Companies and investors have some big decisions ahead of them as we start the second half of the year.  They can be summed up in one super-critical question:

“Do they believe that global reflation is finally now underway?”

The arguments in favour of this analysis were given last week by European Central Bank President, Mario Draghi:

“For many years after the financial crisis, economic performance was lacklustre across advanced economies. Now, the global recovery is firming and broadening…monetary policy is working to build up reflationary pressures…we can be confident that our policy is working and its full effects on inflation will gradually materialise.”

The analysis has been supported by other central bankers.  The US Federal Reserve has raised interest rates 3 times since December, whilst the Bank of England has sent the pound soaring with a hint that it might soon start to raise interest rates.  Most importantly, Fed Chair Janet Yellen told a London conference last week that she:

Did not expect to see another financial crisis in our lifetime”.

The chart above from Nobel Prizewinner Prof Robert Shiller confirms that investors certainly believe the reflation story.  His 10-year CAPE Index (Cyclically Adjusted Price/Earnings Index) has now reached 30—a level which has only been seen twice before in history – in 1929 and 2000. Neither were good years for investors.

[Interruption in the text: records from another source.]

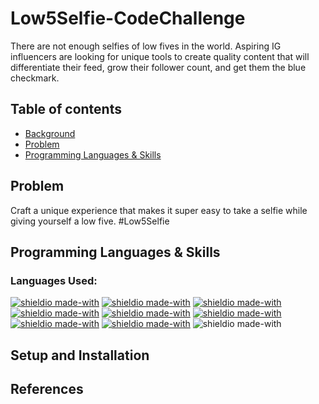 # Low5Selfie-CodeChallenge

There are not enough selfies of low fives in the world. Aspiring IG influencers are looking for unique tools to create quality content that will differentiate their feed, grow their follower count, and get them the blue checkmark.

## Table of contents

- [Background](#background)
- [Problem](#problem)
- [Programming Languages & Skills](#programming-languages-&-skills)

## Problem

Craft a unique experience that makes it super easy to take a selfie while giving yourself a low five. #Low5Selfie

## Programming Languages & Skills

### Languages Used:

[![shieldio made-with](https://img.shields.io/badge/TypeScript-black?logo=typescript&style=for-the-badge)](https://www.typescriptlang.org/)
[![shieldio made-with](https://img.shields.io/badge/Angular-black?logo=angular&style=for-the-badge)]()
[![shieldio made-with](https://img.shields.io/badge/NodeJS-black?logo=node.js&style=for-the-badge)](https://nodejs.org/)
[![shieldio made-with](https://img.shields.io/badge/Firebase-black?logo=firebase&style=for-the-badge)]()
[![shieldio made-with](https://img.shields.io/badge/NPM-black?logo=npm&style=for-the-badge)](https://www.npmjs.com/)
[![shieldio made-with](https://img.shields.io/badge/Visual%20Studio%20Code-blue?logoColor=white&logo=visual-studio-code&style=for-the-badge)](https://code.visualstudio.com/)
[![shieldio made-with](https://img.shields.io/badge/Git--Fork-blue?logoColor=white&logo=git&style=for-the-badge)](https://git-fork.com/)
[![shieldio made-with](https://img.shields.io/badge/FireFox-blue?logoColor=white&logo=firefox&style=for-the-badge)](https://firefox.com/)
![shieldio made-with](https://img.shields.io/badge/Mac%20OS-FF8700?logo=apple&logoColor=white&style=for-the-badge)

## Setup and Installation

## References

Even more striking is the fact that veteran value-investor, Jeremy Grantham, now believes that investors will have “A longer wait than any value manager would like, including me” before the US market reverts to more normal valuation metrics. Instead, he argues that “this time seems very, very different” – echoing respected economist Irving Fisher in 1929 who suggested “stock prices have reached what looks like a permanently high plateau“.